Document images with source code
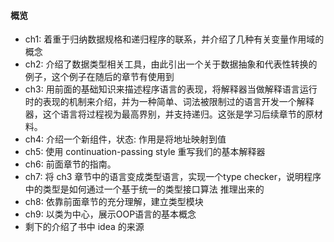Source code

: #### 概览
- ch1: 着重于归纳数据规格和递归程序的联系，并介绍了几种有关变量作用域的概念
- ch2: 介绍了数据类型相关工具，由此引出一个关于数据抽象和代表性转换的例子，这个例子在随后的章节有使用到
- ch3: 用前面的基础知识来描述程序语言的表现，将解释器当做解释语言运行时的表现的机制来介绍，并为一种简单、词法被限制过的语言开发一个解释器，这个语言将过程视为最高界别，并支持递归。这张是学习后续章节的原材料。
- ch4: 介绍一个新组件，状态: 作用是将地址映射到值
- ch5: 使用 continuation-passing style 重写我们的基本解释器
- ch6: 前面章节的指南。
- ch7: 将 ch3 章节中的语言变成类型语言，实现一个type checker，说明程序中的类型是如何通过一个基于统一的类型接口算法 推理出来的
- ch8: 依靠前面章节的充分理解，建立类型模块
- ch9: 以类为中心，展示OOP语言的基本概念
- 剩下的介绍了书中 idea 的来源

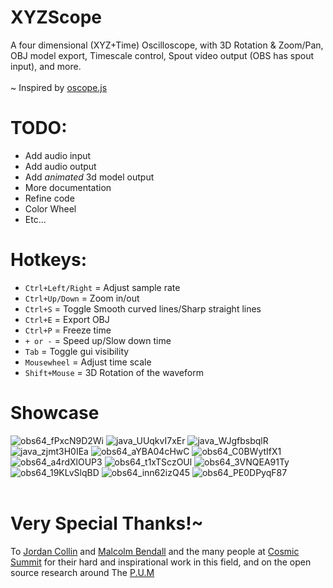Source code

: # XYZScope
A four dimensional (XYZ+Time) Oscilloscope, with 3D Rotation & Zoom/Pan, OBJ model export, Timescale control, Spout video output (OBS has spout input), and more. <br><br>
~ Inspired by [oscope.js](https://ondras.github.io/oscope/)<br>

# TODO:
- Add audio input
- Add audio output
- Add _animated_ 3d model output
- More documentation
- Refine code
- Color Wheel
- Etc... 

# Hotkeys:
- `Ctrl+Left/Right` = Adjust sample rate
- `Ctrl+Up/Down` = Zoom in/out
- `Ctrl+S` = Toggle Smooth curved lines/Sharp straight lines
- `Ctrl+E` = Export OBJ
- `Ctrl+P` = Freeze time
- `+ or -` = Speed up/Slow down time
- `Tab` = Toggle gui visibility
- `Mousewheel` = Adjust time scale
- `Shift+Mouse` = 3D Rotation of the waveform

# Showcase
![obs64_fPxcN9D2Wi](https://github.com/user-attachments/assets/511eb18e-6524-4d81-8e21-4041f89e8481)
![java_UUqkvI7xEr](https://github.com/user-attachments/assets/2a4ba9e5-4162-4bb7-b72f-8b4cbc599d1d)
![java_WJgfbsbqlR](https://github.com/user-attachments/assets/20eb2d2c-f0bc-4ff9-be39-4e713b872cb9)
![java_zjmt3H0IEa](https://github.com/user-attachments/assets/bb9a5ccb-6819-468b-b171-00d8d464f775)
![obs64_aYBA04cHwC](https://github.com/user-attachments/assets/7d289356-4fcb-475e-bf50-30a06120ec58) 
![obs64_C0BWytIfX1](https://github.com/user-attachments/assets/61240221-eb74-41ea-9f6b-3e00eef90b9b)
![obs64_a4rdXlOUP3](https://github.com/user-attachments/assets/f7dc9f35-ce15-4116-ab4b-55970e801fa3)
![obs64_t1xTSczOUl](https://github.com/user-attachments/assets/99518e24-591a-47b9-902b-84231a523de9)
![obs64_3VNQEA91Ty](https://github.com/user-attachments/assets/c20424c9-4310-446d-aae0-0db31004072b)
![obs64_19KLvSlqBD](https://github.com/user-attachments/assets/02d6f32e-490f-4067-affa-07ed7f1437c1)
![obs64_inn62izQ45](https://github.com/user-attachments/assets/f87d8007-a828-4c54-b707-1b3c9180b4de)
![obs64_PE0DPyqF87](https://github.com/user-attachments/assets/57508104-eec9-40f6-8ffe-0a9d3970d9fa)
<br>
<br>
# Very Special Thanks!~ 
To [Jordan Collin](https://alchemicalscience.org/) and [Malcolm Bendall](https://www.howtube.com/channels/StrikeFoundationEarth#tab_all_videos) and the many people at [Cosmic Summit](https://www.youtube.com/watch?v=JsGz8G_VQJM) for their hard and inspirational work in this field, and on the open source research around The [P.U.M](https://www.ascensiondynamics.org/blog-noteworthy/plasmoid-unification-model)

What you will do: Pictures aside, give the data again exactly as it appears.

Response below:
Source code

: #### 概览
- ch1: 着重于归纳数据规格和递归程序的联系，并介绍了几种有关变量作用域的概念
- ch2: 介绍了数据类型相关工具，由此引出一个关于数据抽象和代表性转换的例子，这个例子在随后的章节有使用到
- ch3: 用前面的基础知识来描述程序语言的表现，将解释器当做解释语言运行时的表现的机制来介绍，并为一种简单、词法被限制过的语言开发一个解释器，这个语言将过程视为最高界别，并支持递归。这张是学习后续章节的原材料。
- ch4: 介绍一个新组件，状态: 作用是将地址映射到值
- ch5: 使用 continuation-passing style 重写我们的基本解释器
- ch6: 前面章节的指南。
- ch7: 将 ch3 章节中的语言变成类型语言，实现一个type checker，说明程序中的类型是如何通过一个基于统一的类型接口算法 推理出来的
- ch8: 依靠前面章节的充分理解，建立类型模块
- ch9: 以类为中心，展示OOP语言的基本概念
- 剩下的介绍了书中 idea 的来源

Source code

: # XYZScope
A four dimensional (XYZ+Time) Oscilloscope, with 3D Rotation & Zoom/Pan, OBJ model export, Timescale control, Spout video output (OBS has spout input), and more. <br><br>
~ Inspired by [oscope.js](https://ondras.github.io/oscope/)<br>

# TODO:
- Add audio input
- Add audio output
- Add _animated_ 3d model output
- More documentation
- Refine code
- Color Wheel
- Etc... 

# Hotkeys:
- `Ctrl+Left/Right` = Adjust sample rate
- `Ctrl+Up/Down` = Zoom in/out
- `Ctrl+S` = Toggle Smooth curved lines/Sharp straight lines
- `Ctrl+E` = Export OBJ
- `Ctrl+P` = Freeze time
- `+ or -` = Speed up/Slow down time
- `Tab` = Toggle gui visibility
- `Mousewheel` = Adjust time scale
- `Shift+Mouse` = 3D Rotation of the waveform

# Showcase
![obs64_fPxcN9D2Wi](https://github.com/user-attachments/assets/511eb18e-6524-4d81-8e21-4041f89e8481)
![java_UUqkvI7xEr](https://github.com/user-attachments/assets/2a4ba9e5-4162-4bb7-b72f-8b4cbc599d1d)
![java_WJgfbsbqlR](https://github.com/user-attachments/assets/20eb2d2c-f0bc-4ff9-be39-4e713b872cb9)
![java_zjmt3H0IEa](https://github.com/user-attachments/assets/bb9a5ccb-6819-468b-b171-00d8d464f775)
![obs64_aYBA04cHwC](https://github.com/user-attachments/assets/7d289356-4fcb-475e-bf50-30a06120ec58) 
![obs64_C0BWytIfX1](https://github.com/user-attachments/assets/61240221-eb74-41ea-9f6b-3e00eef90b9b)
![obs64_a4rdXlOUP3](https://github.com/user-attachments/assets/f7dc9f35-ce15-4116-ab4b-55970e801fa3)
![obs64_t1xTSczOUl](https://github.com/user-attachments/assets/99518e24-591a-47b9-902b-84231a523de9)
![obs64_3VNQEA91Ty](https://github.com/user-attachments/assets/c20424c9-4310-446d-aae0-0db31004072b)
![obs64_19KLvSlqBD](https://github.com/user-attachments/assets/02d6f32e-490f-4067-affa-07ed7f1437c1)
![obs64_inn62izQ45](https://github.com/user-attachments/assets/f87d8007-a828-4c54-b707-1b3c9180b4de)
![obs64_PE0DPyqF87](https://github.com/user-attachments/assets/57508104-eec9-40f6-8ffe-0a9d3970d9fa)
<br>
<br>
# Very Special Thanks!~ 
To [Jordan Collin](https://alchemicalscience.org/) and [Malcolm Bendall](https://www.howtube.com/channels/StrikeFoundationEarth#tab_all_videos) and the many people at [Cosmic Summit](https://www.youtube.com/watch?v=JsGz8G_VQJM) for their hard and inspirational work in this field, and on the open source research around The [P.U.M](https://www.ascensiondynamics.org/blog-noteworthy/plasmoid-unification-model)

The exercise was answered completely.